There’s also literally an apparent problem with the ExIm’s investment priorities.
…So, why would the bank vote to undercut Trump’s policies? Industry officials and former administration officials noted that ExIm’s current investment policies do not currently prioritize supporting U.S. demand-side infrastructure – an effort that has sparked reform efforts in Trump’s first term.
“If we want to sell American products into those countries, then let’s have that conversation. But when we have this extraordinary resource, it’s a national security issue as well as an economic issue,” Perry said.

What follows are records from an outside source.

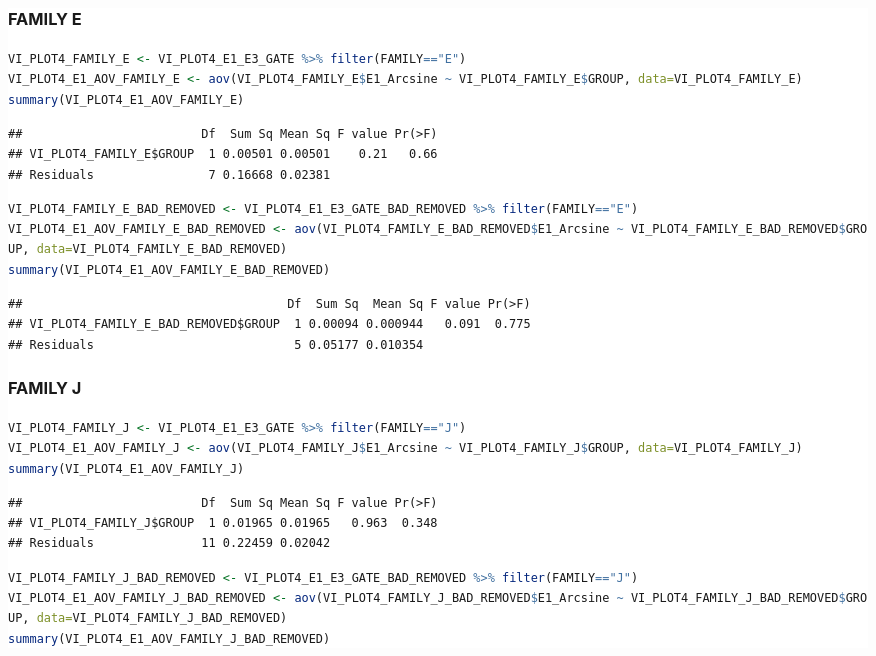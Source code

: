 ### FAMILY E

``` r
VI_PLOT4_FAMILY_E <- VI_PLOT4_E1_E3_GATE %>% filter(FAMILY=="E")
VI_PLOT4_E1_AOV_FAMILY_E <- aov(VI_PLOT4_FAMILY_E$E1_Arcsine ~ VI_PLOT4_FAMILY_E$GROUP, data=VI_PLOT4_FAMILY_E)
summary(VI_PLOT4_E1_AOV_FAMILY_E)
```

    ##                         Df  Sum Sq Mean Sq F value Pr(>F)
    ## VI_PLOT4_FAMILY_E$GROUP  1 0.00501 0.00501    0.21   0.66
    ## Residuals                7 0.16668 0.02381

``` r
VI_PLOT4_FAMILY_E_BAD_REMOVED <- VI_PLOT4_E1_E3_GATE_BAD_REMOVED %>% filter(FAMILY=="E")
VI_PLOT4_E1_AOV_FAMILY_E_BAD_REMOVED <- aov(VI_PLOT4_FAMILY_E_BAD_REMOVED$E1_Arcsine ~ VI_PLOT4_FAMILY_E_BAD_REMOVED$GROUP, data=VI_PLOT4_FAMILY_E_BAD_REMOVED)
summary(VI_PLOT4_E1_AOV_FAMILY_E_BAD_REMOVED)
```

    ##                                     Df  Sum Sq  Mean Sq F value Pr(>F)
    ## VI_PLOT4_FAMILY_E_BAD_REMOVED$GROUP  1 0.00094 0.000944   0.091  0.775
    ## Residuals                            5 0.05177 0.010354

### FAMILY J

``` r
VI_PLOT4_FAMILY_J <- VI_PLOT4_E1_E3_GATE %>% filter(FAMILY=="J")
VI_PLOT4_E1_AOV_FAMILY_J <- aov(VI_PLOT4_FAMILY_J$E1_Arcsine ~ VI_PLOT4_FAMILY_J$GROUP, data=VI_PLOT4_FAMILY_J)
summary(VI_PLOT4_E1_AOV_FAMILY_J)
```

    ##                         Df  Sum Sq Mean Sq F value Pr(>F)
    ## VI_PLOT4_FAMILY_J$GROUP  1 0.01965 0.01965   0.963  0.348
    ## Residuals               11 0.22459 0.02042

``` r
VI_PLOT4_FAMILY_J_BAD_REMOVED <- VI_PLOT4_E1_E3_GATE_BAD_REMOVED %>% filter(FAMILY=="J")
VI_PLOT4_E1_AOV_FAMILY_J_BAD_REMOVED <- aov(VI_PLOT4_FAMILY_J_BAD_REMOVED$E1_Arcsine ~ VI_PLOT4_FAMILY_J_BAD_REMOVED$GROUP, data=VI_PLOT4_FAMILY_J_BAD_REMOVED)
summary(VI_PLOT4_E1_AOV_FAMILY_J_BAD_REMOVED)
```
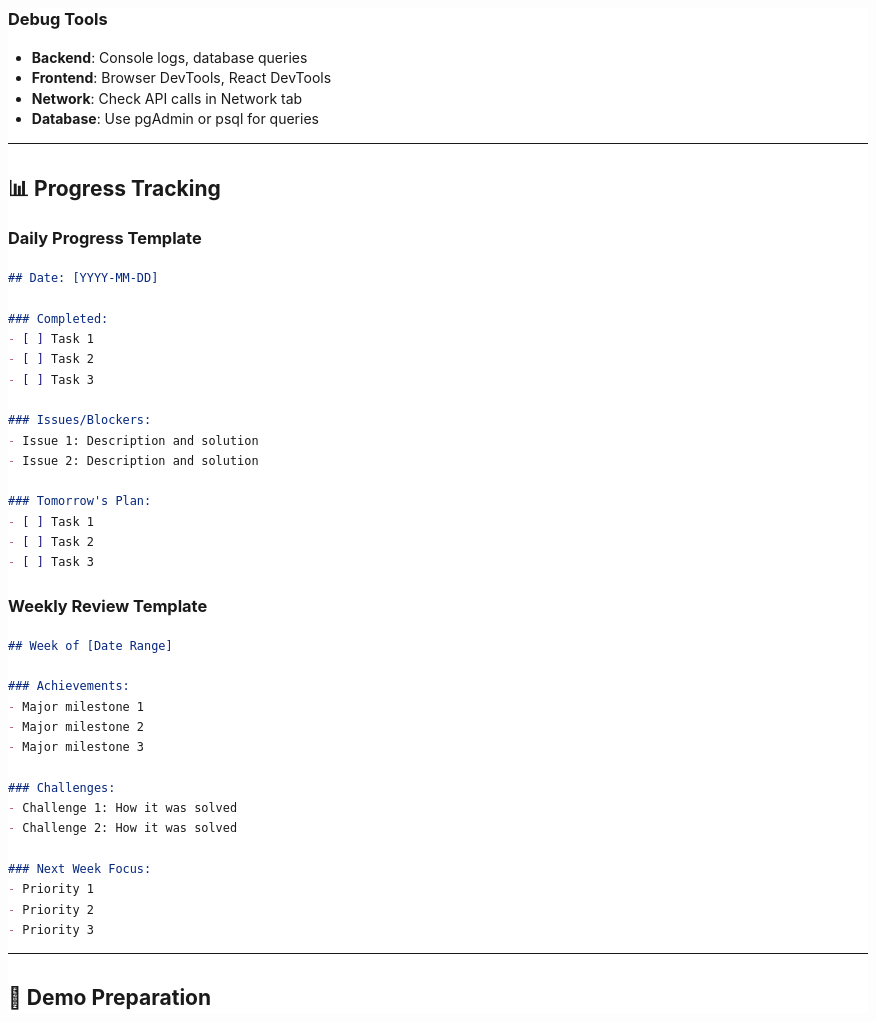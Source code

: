 ### **Debug Tools**
- **Backend**: Console logs, database queries
- **Frontend**: Browser DevTools, React DevTools
- **Network**: Check API calls in Network tab
- **Database**: Use pgAdmin or psql for queries

---

## 📊 **Progress Tracking**

### **Daily Progress Template**
```markdown
## Date: [YYYY-MM-DD]

### Completed:
- [ ] Task 1
- [ ] Task 2
- [ ] Task 3

### Issues/Blockers:
- Issue 1: Description and solution
- Issue 2: Description and solution

### Tomorrow's Plan:
- [ ] Task 1
- [ ] Task 2
- [ ] Task 3
```

### **Weekly Review Template**
```markdown
## Week of [Date Range]

### Achievements:
- Major milestone 1
- Major milestone 2
- Major milestone 3

### Challenges:
- Challenge 1: How it was solved
- Challenge 2: How it was solved

### Next Week Focus:
- Priority 1
- Priority 2
- Priority 3
```

---

## 🎯 **Demo Preparation**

“This facility that we’re talking about is in direct competition with the Alaska moving gas from the North Slope of Alaska southwards inlet, fractionating it and exporting it to the same markets,” he added.
Perry, who previously served as governor of Texas and graduated from Texas A&M, quipped that the ExIm bank’s approval of funding for the Mozambique LNG project would be akin to “the Aggies giving money to the University of Texas [at Austin]” to support their football program, referencing the decades-long rivalry between the two Texas schools.
I’m not an international governmental investment guru – I only play one here at HotAir – but it sounds to me like priorities need to be redirected and stat.
Trump needs to be quick and perfectly clear, as the ExIm seems to enjoy being off doing their own thing.
Rick Perry has faith.
“I think as soon as the president gets wind of this, he will put a stop to it,” Perry said.